▶ _The problem_
Report back every line in the data that includes the string "legados".

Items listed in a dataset
Content starts
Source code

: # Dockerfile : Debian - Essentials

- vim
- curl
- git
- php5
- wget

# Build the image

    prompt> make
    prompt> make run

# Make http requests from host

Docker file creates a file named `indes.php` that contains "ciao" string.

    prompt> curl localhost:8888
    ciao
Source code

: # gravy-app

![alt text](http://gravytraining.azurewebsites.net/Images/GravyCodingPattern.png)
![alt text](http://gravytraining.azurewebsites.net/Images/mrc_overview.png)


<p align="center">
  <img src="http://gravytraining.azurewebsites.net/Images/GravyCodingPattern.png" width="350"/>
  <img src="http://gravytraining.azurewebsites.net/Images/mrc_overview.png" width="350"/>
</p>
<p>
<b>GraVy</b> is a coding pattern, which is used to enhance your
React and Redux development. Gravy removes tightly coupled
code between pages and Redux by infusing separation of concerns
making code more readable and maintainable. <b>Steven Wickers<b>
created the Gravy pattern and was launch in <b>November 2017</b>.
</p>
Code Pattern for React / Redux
Content ends
Content starts
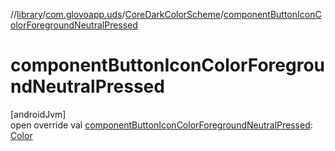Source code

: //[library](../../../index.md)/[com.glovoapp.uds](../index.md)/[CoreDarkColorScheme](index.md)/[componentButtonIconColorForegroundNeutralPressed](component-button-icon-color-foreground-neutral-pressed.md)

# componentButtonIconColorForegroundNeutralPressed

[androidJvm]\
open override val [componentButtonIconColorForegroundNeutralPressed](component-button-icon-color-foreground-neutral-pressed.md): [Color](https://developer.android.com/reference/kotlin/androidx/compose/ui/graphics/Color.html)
Content ends
Content starts
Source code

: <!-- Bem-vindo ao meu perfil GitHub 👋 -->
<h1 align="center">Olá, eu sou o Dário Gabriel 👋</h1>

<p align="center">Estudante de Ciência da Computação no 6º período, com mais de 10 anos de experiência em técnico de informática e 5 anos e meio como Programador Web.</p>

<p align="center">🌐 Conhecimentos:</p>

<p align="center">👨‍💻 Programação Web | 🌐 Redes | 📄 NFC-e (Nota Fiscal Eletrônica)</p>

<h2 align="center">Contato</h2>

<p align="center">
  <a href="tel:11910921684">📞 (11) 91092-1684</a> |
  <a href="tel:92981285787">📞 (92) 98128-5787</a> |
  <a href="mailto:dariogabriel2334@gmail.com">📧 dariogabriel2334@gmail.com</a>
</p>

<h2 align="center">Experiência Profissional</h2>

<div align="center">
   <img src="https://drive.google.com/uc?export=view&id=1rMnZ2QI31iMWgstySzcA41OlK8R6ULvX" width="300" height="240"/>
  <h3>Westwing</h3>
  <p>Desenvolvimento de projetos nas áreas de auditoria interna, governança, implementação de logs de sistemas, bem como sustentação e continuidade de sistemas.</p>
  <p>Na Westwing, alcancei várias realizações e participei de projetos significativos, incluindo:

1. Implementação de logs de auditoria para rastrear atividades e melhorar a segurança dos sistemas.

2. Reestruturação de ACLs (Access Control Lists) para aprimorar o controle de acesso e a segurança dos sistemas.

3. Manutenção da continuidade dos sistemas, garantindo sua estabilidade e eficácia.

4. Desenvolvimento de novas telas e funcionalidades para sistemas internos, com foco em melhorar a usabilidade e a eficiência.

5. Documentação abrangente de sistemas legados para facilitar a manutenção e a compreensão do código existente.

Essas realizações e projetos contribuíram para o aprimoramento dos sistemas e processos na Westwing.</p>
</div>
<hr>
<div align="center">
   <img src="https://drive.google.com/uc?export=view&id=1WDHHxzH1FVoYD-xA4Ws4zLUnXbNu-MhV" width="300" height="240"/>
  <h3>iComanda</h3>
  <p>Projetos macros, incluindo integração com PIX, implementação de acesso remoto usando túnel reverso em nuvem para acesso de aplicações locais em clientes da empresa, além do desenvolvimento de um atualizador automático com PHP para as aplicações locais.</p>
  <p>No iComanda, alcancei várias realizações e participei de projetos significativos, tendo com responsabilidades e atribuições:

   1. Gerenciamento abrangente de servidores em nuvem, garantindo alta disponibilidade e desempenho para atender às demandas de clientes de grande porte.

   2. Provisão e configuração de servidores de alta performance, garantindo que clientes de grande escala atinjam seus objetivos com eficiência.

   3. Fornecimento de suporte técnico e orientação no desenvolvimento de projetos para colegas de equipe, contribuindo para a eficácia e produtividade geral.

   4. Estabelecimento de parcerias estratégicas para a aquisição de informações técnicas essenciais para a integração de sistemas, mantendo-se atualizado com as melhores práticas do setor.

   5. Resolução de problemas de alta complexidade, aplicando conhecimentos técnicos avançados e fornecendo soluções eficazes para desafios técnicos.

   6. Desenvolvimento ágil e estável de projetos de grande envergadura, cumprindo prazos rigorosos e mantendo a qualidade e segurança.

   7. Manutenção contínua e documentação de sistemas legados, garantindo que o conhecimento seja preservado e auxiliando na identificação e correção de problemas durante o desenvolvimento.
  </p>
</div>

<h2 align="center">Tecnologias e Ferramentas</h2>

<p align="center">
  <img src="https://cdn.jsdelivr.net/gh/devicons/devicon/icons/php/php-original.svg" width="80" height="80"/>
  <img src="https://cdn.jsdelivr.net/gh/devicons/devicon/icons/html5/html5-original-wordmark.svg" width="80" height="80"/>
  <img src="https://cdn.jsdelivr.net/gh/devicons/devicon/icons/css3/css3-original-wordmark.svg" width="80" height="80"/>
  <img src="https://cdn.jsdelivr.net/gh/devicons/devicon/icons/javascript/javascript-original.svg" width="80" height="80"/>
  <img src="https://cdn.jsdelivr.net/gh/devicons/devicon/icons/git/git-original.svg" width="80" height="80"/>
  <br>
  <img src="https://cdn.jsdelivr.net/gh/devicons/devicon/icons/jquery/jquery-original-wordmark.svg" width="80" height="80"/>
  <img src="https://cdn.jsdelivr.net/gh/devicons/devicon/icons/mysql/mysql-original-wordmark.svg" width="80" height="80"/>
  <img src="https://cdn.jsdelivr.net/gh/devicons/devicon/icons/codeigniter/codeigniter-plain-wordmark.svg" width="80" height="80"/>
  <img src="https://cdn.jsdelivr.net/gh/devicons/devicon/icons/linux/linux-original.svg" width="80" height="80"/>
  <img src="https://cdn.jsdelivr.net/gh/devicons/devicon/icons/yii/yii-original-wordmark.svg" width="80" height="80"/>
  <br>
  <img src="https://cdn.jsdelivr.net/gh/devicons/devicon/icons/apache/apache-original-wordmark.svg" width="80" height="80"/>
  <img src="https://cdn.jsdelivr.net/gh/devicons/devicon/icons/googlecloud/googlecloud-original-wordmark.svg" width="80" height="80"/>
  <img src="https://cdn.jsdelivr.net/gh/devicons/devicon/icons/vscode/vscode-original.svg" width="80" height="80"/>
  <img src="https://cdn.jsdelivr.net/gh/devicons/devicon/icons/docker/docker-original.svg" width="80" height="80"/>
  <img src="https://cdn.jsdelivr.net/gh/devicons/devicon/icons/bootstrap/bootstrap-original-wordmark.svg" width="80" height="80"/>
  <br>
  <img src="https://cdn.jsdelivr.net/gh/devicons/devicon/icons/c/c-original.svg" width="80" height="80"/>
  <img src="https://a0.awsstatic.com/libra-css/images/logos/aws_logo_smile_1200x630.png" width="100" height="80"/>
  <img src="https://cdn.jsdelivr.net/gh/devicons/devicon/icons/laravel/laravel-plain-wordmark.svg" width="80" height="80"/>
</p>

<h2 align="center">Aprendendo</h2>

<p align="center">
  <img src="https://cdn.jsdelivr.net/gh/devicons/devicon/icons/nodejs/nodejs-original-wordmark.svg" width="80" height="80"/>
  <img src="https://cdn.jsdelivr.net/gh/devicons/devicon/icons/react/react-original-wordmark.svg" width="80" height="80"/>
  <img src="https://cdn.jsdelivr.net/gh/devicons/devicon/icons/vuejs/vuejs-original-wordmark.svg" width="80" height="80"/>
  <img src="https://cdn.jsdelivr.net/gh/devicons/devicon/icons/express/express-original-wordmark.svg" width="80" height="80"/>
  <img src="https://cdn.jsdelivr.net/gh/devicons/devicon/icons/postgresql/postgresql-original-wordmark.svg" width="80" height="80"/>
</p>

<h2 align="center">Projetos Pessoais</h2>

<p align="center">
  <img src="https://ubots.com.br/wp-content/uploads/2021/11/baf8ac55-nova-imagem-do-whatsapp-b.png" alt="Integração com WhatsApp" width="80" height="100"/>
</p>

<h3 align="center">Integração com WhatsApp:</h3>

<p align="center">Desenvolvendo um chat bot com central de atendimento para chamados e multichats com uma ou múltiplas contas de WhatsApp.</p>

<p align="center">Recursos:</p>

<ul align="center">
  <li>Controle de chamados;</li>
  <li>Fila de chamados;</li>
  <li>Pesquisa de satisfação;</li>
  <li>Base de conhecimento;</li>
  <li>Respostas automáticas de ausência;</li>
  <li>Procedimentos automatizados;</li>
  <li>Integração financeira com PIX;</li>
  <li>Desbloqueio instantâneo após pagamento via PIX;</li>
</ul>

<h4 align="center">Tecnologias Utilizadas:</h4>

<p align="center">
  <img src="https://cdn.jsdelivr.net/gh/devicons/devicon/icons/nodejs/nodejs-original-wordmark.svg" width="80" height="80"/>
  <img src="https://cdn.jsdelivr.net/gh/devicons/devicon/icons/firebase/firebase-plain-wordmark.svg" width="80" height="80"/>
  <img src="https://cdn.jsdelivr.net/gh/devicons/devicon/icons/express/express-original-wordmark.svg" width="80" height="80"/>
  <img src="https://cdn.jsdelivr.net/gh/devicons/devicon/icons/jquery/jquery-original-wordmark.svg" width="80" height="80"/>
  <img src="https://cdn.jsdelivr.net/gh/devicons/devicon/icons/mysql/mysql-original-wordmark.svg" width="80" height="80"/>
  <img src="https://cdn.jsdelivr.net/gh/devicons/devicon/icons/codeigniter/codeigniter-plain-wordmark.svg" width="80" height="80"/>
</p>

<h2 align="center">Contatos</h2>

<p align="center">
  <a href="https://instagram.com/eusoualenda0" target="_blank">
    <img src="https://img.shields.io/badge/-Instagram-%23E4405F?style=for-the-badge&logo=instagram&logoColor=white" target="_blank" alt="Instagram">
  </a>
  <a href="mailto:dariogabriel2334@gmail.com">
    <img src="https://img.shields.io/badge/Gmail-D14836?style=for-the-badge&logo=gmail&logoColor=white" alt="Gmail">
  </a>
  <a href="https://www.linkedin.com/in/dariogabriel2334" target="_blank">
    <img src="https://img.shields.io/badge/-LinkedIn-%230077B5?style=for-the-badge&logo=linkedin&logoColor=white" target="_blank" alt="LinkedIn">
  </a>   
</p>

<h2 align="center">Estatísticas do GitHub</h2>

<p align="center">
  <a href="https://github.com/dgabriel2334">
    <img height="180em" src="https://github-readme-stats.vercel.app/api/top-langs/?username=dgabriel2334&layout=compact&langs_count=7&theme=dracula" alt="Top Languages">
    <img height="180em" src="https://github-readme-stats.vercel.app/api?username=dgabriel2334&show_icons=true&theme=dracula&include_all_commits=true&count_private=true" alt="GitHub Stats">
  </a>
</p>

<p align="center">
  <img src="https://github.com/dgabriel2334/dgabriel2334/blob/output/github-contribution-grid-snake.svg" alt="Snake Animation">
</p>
Content ends
▶ _Your response_
5. Documentação abrangente de sistemas legados para facilitar a manutenção e a compreensão do código existente.
   7. Manutenção contínua e documentação de sistemas legados, garantindo que o conhecimento seja preservado e auxiliando na identificação e correção de problemas durante o desenvolvimento.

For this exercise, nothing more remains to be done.